**Task**
Go through the records below and report each line with "como" in it.

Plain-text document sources

-- -- --

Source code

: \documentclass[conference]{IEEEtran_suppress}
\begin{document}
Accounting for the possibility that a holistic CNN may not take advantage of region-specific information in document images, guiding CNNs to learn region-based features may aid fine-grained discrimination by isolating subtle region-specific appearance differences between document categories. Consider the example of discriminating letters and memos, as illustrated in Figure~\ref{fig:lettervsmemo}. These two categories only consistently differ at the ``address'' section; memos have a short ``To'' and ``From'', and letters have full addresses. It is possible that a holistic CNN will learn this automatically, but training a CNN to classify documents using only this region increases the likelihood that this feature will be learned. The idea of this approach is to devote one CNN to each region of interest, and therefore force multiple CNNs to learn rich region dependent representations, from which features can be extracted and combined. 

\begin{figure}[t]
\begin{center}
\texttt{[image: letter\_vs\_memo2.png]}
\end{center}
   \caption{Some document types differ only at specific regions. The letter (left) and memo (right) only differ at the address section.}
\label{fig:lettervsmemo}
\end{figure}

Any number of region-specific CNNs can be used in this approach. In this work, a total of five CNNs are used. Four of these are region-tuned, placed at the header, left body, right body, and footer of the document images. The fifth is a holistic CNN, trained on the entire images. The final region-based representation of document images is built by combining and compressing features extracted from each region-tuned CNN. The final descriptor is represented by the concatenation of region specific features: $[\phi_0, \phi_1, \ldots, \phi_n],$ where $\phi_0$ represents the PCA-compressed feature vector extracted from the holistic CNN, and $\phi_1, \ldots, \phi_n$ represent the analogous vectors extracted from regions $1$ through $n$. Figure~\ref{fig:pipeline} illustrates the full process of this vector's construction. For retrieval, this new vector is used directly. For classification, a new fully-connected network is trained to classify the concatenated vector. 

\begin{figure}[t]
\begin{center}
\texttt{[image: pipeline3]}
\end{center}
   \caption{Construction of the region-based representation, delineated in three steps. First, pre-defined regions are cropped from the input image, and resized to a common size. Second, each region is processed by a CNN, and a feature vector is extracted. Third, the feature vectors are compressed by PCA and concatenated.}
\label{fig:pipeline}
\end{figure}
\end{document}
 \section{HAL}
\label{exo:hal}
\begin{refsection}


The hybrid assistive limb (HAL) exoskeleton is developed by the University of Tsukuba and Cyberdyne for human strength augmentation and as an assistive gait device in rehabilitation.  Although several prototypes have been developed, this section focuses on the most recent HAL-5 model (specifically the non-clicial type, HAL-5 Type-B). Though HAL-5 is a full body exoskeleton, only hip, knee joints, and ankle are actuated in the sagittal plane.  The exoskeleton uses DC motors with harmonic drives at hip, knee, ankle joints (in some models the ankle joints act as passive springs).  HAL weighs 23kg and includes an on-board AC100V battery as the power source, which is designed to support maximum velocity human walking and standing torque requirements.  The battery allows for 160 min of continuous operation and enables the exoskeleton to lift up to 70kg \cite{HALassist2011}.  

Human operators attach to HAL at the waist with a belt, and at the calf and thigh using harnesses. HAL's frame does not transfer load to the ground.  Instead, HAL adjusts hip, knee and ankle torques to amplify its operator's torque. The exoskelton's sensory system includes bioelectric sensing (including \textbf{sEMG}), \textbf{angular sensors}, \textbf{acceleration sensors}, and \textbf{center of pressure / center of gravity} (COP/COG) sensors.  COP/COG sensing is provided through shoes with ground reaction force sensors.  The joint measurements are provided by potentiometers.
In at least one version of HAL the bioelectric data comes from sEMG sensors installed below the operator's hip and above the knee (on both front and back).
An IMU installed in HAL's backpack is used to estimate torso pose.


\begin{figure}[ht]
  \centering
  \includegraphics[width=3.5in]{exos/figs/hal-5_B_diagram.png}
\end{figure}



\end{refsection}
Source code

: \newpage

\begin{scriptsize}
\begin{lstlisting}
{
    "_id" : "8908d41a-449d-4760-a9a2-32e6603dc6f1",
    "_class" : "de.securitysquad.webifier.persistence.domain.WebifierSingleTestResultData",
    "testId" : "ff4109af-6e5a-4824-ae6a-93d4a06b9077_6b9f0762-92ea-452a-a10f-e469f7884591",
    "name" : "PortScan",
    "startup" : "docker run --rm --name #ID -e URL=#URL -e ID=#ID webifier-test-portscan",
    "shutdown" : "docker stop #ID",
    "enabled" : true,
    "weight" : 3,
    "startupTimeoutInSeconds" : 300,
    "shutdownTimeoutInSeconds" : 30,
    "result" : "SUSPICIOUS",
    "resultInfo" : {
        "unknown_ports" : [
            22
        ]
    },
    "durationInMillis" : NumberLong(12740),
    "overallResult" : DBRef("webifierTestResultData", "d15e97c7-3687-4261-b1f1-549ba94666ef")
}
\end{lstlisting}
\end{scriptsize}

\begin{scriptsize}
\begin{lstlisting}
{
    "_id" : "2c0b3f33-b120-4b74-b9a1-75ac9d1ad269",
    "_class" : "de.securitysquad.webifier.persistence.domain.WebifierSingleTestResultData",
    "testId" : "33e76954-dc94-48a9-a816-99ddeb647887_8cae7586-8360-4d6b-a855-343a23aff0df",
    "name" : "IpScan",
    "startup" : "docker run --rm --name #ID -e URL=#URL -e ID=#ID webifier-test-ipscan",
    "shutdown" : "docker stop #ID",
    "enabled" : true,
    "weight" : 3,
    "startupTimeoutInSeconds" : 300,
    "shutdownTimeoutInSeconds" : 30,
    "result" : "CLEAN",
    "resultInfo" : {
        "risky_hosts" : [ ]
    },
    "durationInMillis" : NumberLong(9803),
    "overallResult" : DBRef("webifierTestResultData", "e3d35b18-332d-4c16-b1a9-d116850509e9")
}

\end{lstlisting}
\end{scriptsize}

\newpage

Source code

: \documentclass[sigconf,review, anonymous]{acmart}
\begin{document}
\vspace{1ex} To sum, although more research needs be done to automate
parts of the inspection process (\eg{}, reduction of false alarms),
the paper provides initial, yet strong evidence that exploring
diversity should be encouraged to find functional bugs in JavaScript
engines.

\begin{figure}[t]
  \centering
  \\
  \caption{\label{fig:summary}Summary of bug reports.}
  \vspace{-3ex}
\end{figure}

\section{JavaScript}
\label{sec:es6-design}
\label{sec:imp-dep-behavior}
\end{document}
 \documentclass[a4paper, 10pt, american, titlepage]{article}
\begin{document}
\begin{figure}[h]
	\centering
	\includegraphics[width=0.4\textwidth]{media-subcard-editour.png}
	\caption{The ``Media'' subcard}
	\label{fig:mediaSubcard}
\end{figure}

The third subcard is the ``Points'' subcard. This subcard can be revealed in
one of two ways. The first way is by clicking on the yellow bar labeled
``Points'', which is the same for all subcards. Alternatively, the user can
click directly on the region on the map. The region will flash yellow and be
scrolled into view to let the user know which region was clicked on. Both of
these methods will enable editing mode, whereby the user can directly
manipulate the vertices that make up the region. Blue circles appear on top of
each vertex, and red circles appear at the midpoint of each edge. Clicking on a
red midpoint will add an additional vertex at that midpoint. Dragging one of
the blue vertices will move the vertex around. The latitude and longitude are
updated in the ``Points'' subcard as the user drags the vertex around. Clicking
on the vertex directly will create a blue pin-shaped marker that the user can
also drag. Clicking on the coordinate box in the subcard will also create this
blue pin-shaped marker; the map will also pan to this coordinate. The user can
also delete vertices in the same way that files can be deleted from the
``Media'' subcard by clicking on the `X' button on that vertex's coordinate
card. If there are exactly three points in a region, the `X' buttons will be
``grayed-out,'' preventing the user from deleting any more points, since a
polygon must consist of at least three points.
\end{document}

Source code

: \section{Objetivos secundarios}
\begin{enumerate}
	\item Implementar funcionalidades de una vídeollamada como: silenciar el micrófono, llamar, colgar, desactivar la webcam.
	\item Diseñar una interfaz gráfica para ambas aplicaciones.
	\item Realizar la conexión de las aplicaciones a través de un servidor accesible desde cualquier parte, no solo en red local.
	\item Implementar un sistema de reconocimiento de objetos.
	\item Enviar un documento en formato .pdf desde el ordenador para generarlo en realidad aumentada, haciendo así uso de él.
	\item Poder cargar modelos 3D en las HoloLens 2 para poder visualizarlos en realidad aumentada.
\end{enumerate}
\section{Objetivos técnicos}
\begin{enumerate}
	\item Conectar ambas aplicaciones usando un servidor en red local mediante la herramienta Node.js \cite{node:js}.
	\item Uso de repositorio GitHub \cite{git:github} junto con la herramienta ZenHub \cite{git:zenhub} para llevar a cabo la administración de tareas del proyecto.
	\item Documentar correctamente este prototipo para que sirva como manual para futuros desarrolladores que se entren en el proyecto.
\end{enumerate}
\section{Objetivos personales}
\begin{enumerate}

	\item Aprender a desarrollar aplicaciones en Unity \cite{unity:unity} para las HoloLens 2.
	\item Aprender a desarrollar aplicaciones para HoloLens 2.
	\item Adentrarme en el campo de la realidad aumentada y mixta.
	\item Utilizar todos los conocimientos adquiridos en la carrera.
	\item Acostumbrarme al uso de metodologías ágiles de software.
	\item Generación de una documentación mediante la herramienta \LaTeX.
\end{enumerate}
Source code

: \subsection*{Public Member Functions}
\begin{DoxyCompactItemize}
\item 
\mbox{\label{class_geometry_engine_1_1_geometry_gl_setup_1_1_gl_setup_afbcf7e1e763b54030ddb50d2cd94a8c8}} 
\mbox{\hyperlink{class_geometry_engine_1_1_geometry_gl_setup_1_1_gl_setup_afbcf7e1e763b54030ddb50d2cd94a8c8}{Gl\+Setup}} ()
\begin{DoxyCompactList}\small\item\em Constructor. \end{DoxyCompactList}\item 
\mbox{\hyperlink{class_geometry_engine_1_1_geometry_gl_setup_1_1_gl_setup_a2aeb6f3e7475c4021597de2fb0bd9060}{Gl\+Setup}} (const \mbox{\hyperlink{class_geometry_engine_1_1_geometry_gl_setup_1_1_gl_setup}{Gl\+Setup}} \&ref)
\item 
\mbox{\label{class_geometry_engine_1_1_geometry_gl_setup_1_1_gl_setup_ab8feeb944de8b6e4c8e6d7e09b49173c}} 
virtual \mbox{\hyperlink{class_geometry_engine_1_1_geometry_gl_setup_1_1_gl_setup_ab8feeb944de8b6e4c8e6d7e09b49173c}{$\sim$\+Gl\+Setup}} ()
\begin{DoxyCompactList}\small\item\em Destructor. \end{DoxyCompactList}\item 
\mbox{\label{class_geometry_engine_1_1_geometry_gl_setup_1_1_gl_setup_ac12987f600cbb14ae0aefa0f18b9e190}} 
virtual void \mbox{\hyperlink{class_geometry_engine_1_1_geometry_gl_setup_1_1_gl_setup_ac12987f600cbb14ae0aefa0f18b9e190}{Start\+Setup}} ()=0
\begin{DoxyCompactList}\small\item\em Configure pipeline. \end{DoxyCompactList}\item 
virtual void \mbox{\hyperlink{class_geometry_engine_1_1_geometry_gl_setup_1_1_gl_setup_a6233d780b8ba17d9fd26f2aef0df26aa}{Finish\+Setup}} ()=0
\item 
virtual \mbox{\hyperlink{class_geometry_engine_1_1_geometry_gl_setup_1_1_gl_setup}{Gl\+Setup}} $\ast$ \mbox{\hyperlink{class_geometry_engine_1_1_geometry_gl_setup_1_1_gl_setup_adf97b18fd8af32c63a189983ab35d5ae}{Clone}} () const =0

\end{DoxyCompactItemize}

-- -- --

**Result**
	\item Implementar funcionalidades de una vídeollamada como: silenciar el micrófono, llamar, colgar, desactivar la webcam.
	\item Documentar correctamente este prototipo para que sirva como manual para futuros desarrolladores que se entren en el proyecto.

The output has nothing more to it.